# WHAT IS REQUIRED
No pictures in the copy, please: retype all the records exactly.

# Stored data
§
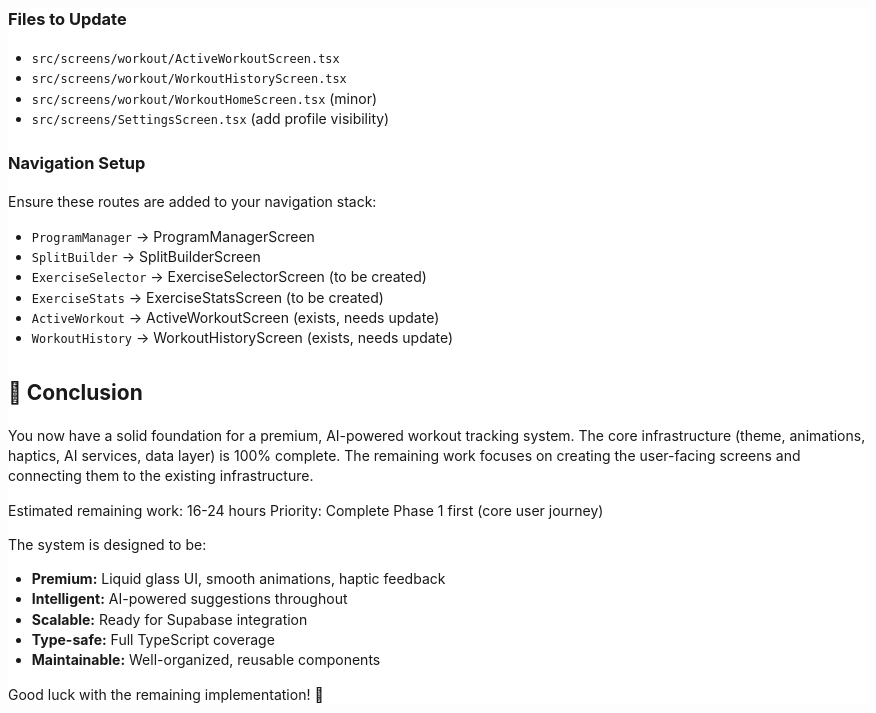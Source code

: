 ### Files to Update
- `src/screens/workout/ActiveWorkoutScreen.tsx`
- `src/screens/workout/WorkoutHistoryScreen.tsx`
- `src/screens/workout/WorkoutHomeScreen.tsx` (minor)
- `src/screens/SettingsScreen.tsx` (add profile visibility)

### Navigation Setup
Ensure these routes are added to your navigation stack:
- `ProgramManager` → ProgramManagerScreen
- `SplitBuilder` → SplitBuilderScreen  
- `ExerciseSelector` → ExerciseSelectorScreen (to be created)
- `ExerciseStats` → ExerciseStatsScreen (to be created)
- `ActiveWorkout` → ActiveWorkoutScreen (exists, needs update)
- `WorkoutHistory` → WorkoutHistoryScreen (exists, needs update)

## 🎉 Conclusion

You now have a solid foundation for a premium, AI-powered workout tracking system. The core infrastructure (theme, animations, haptics, AI services, data layer) is 100% complete. The remaining work focuses on creating the user-facing screens and connecting them to the existing infrastructure.

Estimated remaining work: 16-24 hours
Priority: Complete Phase 1 first (core user journey)

The system is designed to be:
- **Premium:** Liquid glass UI, smooth animations, haptic feedback
- **Intelligent:** AI-powered suggestions throughout
- **Scalable:** Ready for Supabase integration
- **Type-safe:** Full TypeScript coverage
- **Maintainable:** Well-organized, reusable components

Good luck with the remaining implementation! 🚀

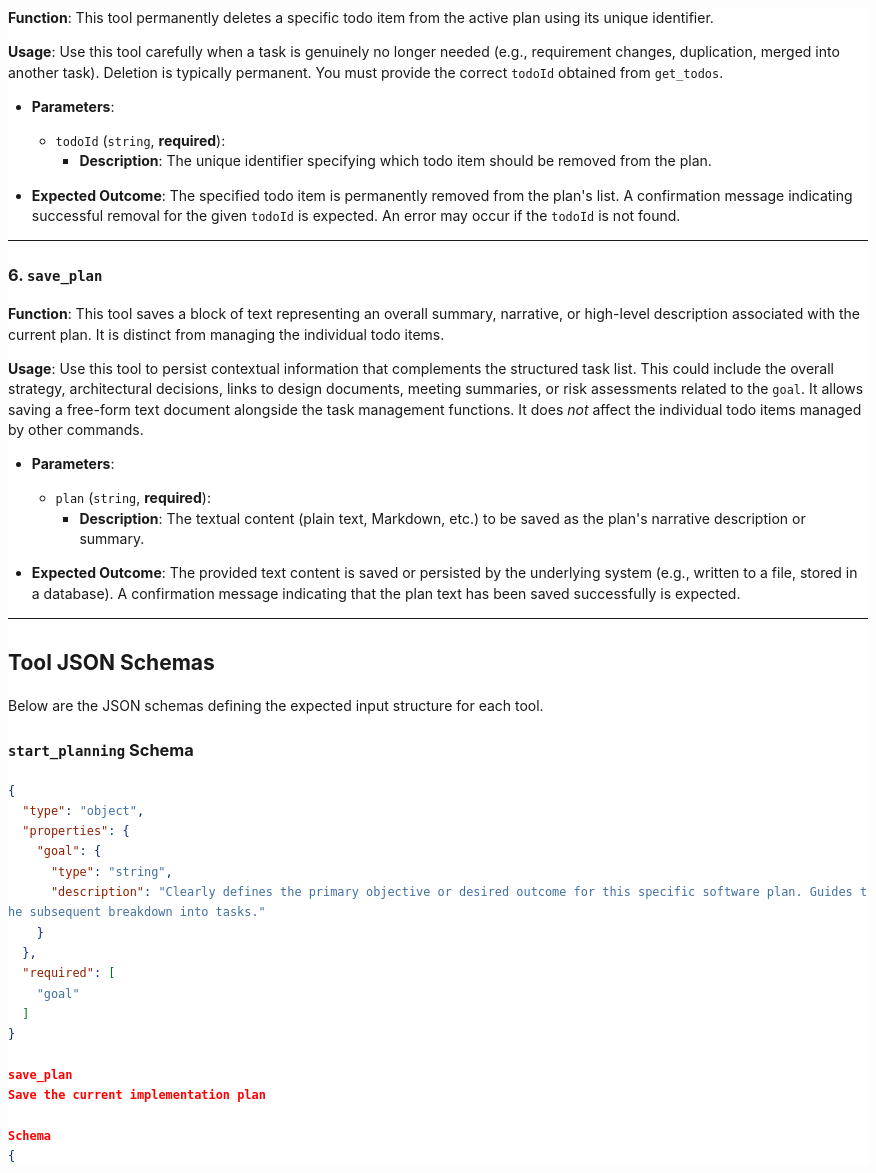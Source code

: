 **Function**: This tool permanently deletes a specific todo item from the active plan using its unique identifier.

**Usage**: Use this tool carefully when a task is genuinely no longer needed (e.g., requirement changes, duplication, merged into another task). Deletion is typically permanent. You must provide the correct `todoId` obtained from `get_todos`.

*   **Parameters**:
    *   `todoId` (`string`, **required**):
        *   **Description**: The unique identifier specifying which todo item should be removed from the plan.

*   **Expected Outcome**: The specified todo item is permanently removed from the plan's list. A confirmation message indicating successful removal for the given `todoId` is expected. An error may occur if the `todoId` is not found.

---

### 6. `save_plan`

**Function**: This tool saves a block of text representing an overall summary, narrative, or high-level description associated with the current plan. It is distinct from managing the individual todo items.

**Usage**: Use this tool to persist contextual information that complements the structured task list. This could include the overall strategy, architectural decisions, links to design documents, meeting summaries, or risk assessments related to the `goal`. It allows saving a free-form text document alongside the task management functions. It does *not* affect the individual todo items managed by other commands.

*   **Parameters**:
    *   `plan` (`string`, **required**):
        *   **Description**: The textual content (plain text, Markdown, etc.) to be saved as the plan's narrative description or summary.

*   **Expected Outcome**: The provided text content is saved or persisted by the underlying system (e.g., written to a file, stored in a database). A confirmation message indicating that the plan text has been saved successfully is expected.

---

## Tool JSON Schemas

Below are the JSON schemas defining the expected input structure for each tool.

### `start_planning` Schema

```json
{
  "type": "object",
  "properties": {
    "goal": {
      "type": "string",
      "description": "Clearly defines the primary objective or desired outcome for this specific software plan. Guides the subsequent breakdown into tasks."
    }
  },
  "required": [
    "goal"
  ]
}

save_plan
Save the current implementation plan

Schema
{
```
§
# RESPONSE TO THIS EXERCISE
Source code

: ### Files to Update
- `src/screens/workout/ActiveWorkoutScreen.tsx`
- `src/screens/workout/WorkoutHistoryScreen.tsx`
- `src/screens/workout/WorkoutHomeScreen.tsx` (minor)
- `src/screens/SettingsScreen.tsx` (add profile visibility)

### Navigation Setup
Ensure these routes are added to your navigation stack:
- `ProgramManager` → ProgramManagerScreen
- `SplitBuilder` → SplitBuilderScreen  
- `ExerciseSelector` → ExerciseSelectorScreen (to be created)
- `ExerciseStats` → ExerciseStatsScreen (to be created)
- `ActiveWorkout` → ActiveWorkoutScreen (exists, needs update)
- `WorkoutHistory` → WorkoutHistoryScreen (exists, needs update)

## 🎉 Conclusion

You now have a solid foundation for a premium, AI-powered workout tracking system. The core infrastructure (theme, animations, haptics, AI services, data layer) is 100% complete. The remaining work focuses on creating the user-facing screens and connecting them to the existing infrastructure.

Estimated remaining work: 16-24 hours
Priority: Complete Phase 1 first (core user journey)

The system is designed to be:
- **Premium:** Liquid glass UI, smooth animations, haptic feedback
- **Intelligent:** AI-powered suggestions throughout
- **Scalable:** Ready for Supabase integration
- **Type-safe:** Full TypeScript coverage
- **Maintainable:** Well-organized, reusable components

Good luck with the remaining implementation! 🚀

Source code

: **Function**: This tool permanently deletes a specific todo item from the active plan using its unique identifier.

**Usage**: Use this tool carefully when a task is genuinely no longer needed (e.g., requirement changes, duplication, merged into another task). Deletion is typically permanent. You must provide the correct `todoId` obtained from `get_todos`.

*   **Parameters**:
    *   `todoId` (`string`, **required**):
        *   **Description**: The unique identifier specifying which todo item should be removed from the plan.

*   **Expected Outcome**: The specified todo item is permanently removed from the plan's list. A confirmation message indicating successful removal for the given `todoId` is expected. An error may occur if the `todoId` is not found.

---

### 6. `save_plan`

**Function**: This tool saves a block of text representing an overall summary, narrative, or high-level description associated with the current plan. It is distinct from managing the individual todo items.

**Usage**: Use this tool to persist contextual information that complements the structured task list. This could include the overall strategy, architectural decisions, links to design documents, meeting summaries, or risk assessments related to the `goal`. It allows saving a free-form text document alongside the task management functions. It does *not* affect the individual todo items managed by other commands.

*   **Parameters**:
    *   `plan` (`string`, **required**):
        *   **Description**: The textual content (plain text, Markdown, etc.) to be saved as the plan's narrative description or summary.

*   **Expected Outcome**: The provided text content is saved or persisted by the underlying system (e.g., written to a file, stored in a database). A confirmation message indicating that the plan text has been saved successfully is expected.

---

## Tool JSON Schemas

Below are the JSON schemas defining the expected input structure for each tool.

### `start_planning` Schema

```json
{
  "type": "object",
  "properties": {
    "goal": {
      "type": "string",
      "description": "Clearly defines the primary objective or desired outcome for this specific software plan. Guides the subsequent breakdown into tasks."
    }
  },
  "required": [
    "goal"
  ]
}

save_plan
Save the current implementation plan

Schema
{
```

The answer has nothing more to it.